2.1 Primary Neuron Cultures and Meth Treatment

Primary cultures of rat hippocampus tissues were dissected from fetal Sprague–Dawley (SD) rats (embryonic day 18), and the neurons were maintained in neurobasal medium (21103049, Gibco, USA) supplemented with 2% B27 (17504044, Gibco, USA) at 37°C in a 5% CO₂ incubator. Half of the medium was replaced every 3 days. After 7 days, the neurons were exposed to Meth obtained from the National Institutes for Food and Drug Control (Beijing, China).

2.2 In Vivo Meth Administration

Male C57BL/6 mice were obtained from the Experimental Animal Center of Nanjing Medical University. The animals were housed in cages with temperature (23°C ± 2°C), humidity (45% ± 5%), and a 12 h dark/light cycle.
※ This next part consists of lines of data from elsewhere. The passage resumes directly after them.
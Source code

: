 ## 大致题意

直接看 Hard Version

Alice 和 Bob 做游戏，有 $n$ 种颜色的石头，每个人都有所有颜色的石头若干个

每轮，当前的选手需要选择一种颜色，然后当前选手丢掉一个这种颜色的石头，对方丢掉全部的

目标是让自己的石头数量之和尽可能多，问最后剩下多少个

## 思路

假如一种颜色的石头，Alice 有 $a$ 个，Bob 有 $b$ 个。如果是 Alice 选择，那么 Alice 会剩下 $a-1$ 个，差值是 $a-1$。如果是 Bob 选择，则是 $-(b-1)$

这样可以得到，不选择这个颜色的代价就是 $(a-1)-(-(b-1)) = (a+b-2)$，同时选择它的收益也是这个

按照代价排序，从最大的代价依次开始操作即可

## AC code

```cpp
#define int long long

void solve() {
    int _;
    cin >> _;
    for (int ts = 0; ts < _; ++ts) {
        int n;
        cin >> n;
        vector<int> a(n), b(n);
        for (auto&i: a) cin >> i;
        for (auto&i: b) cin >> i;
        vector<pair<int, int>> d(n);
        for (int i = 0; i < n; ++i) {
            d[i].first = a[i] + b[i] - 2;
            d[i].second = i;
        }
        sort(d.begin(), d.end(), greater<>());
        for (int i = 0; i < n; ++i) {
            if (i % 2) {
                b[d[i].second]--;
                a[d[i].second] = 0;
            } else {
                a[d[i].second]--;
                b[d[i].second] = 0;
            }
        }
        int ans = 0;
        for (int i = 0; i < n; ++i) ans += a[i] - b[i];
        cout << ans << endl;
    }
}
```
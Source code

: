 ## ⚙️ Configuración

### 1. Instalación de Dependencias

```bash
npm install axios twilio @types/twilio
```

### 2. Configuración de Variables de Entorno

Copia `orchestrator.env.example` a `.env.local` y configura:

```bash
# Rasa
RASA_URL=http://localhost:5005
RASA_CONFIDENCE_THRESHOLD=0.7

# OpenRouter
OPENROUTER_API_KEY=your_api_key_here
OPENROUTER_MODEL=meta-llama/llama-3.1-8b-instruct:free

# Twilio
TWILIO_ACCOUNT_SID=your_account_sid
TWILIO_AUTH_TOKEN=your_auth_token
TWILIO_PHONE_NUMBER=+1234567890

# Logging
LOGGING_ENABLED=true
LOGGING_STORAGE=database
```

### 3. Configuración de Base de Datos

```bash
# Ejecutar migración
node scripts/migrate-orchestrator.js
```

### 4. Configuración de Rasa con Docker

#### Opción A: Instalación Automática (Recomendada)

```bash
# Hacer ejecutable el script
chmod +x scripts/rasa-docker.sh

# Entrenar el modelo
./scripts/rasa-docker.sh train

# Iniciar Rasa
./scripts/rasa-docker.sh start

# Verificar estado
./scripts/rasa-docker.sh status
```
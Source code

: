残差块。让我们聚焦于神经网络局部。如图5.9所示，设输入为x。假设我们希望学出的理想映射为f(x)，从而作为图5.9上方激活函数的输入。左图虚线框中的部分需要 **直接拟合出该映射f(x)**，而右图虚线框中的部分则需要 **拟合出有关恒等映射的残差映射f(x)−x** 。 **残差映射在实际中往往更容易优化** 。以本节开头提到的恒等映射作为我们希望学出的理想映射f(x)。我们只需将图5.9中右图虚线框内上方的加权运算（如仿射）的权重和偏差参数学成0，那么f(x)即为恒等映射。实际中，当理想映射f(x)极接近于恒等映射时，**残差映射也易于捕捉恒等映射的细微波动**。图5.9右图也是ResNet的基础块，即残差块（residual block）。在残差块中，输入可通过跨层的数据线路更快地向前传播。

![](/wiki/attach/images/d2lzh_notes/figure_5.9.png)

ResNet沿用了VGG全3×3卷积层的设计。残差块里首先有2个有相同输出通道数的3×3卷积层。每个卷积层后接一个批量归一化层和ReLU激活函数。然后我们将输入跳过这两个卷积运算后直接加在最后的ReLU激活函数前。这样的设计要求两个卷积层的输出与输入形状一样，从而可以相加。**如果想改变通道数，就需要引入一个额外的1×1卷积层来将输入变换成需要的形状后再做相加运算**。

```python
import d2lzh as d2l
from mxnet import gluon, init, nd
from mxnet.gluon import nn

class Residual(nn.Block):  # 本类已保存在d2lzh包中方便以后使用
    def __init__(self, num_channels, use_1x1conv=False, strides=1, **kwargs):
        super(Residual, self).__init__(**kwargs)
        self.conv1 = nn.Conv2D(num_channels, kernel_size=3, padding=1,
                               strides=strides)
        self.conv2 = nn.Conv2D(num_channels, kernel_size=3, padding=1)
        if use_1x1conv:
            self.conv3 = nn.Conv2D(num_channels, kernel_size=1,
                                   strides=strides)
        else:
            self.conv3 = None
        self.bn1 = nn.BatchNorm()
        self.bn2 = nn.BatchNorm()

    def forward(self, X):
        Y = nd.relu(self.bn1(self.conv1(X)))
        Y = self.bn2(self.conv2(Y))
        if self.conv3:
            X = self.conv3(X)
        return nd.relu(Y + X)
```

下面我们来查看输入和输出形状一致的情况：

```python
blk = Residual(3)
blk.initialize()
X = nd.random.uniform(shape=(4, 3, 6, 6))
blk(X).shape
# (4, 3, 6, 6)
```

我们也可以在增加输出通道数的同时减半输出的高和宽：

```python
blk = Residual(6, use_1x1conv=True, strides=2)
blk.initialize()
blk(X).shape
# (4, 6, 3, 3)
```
During the experiment, the animals were provided free access to food and water. All experiments were conducted under the control of the Ethics Committee of Animal Care and Experimentation of Europe and approved by the Institutional Animal Care and Use Committee (IACUC) at Nanjing Medical University (approval no. 2302024). Meth (10 mg/kg) or saline was administered to the mice every 2–3 h in four successive intraperitoneal (i.p.) injections within 24 h. Behavior tests were performed after the last injection of Meth or saline.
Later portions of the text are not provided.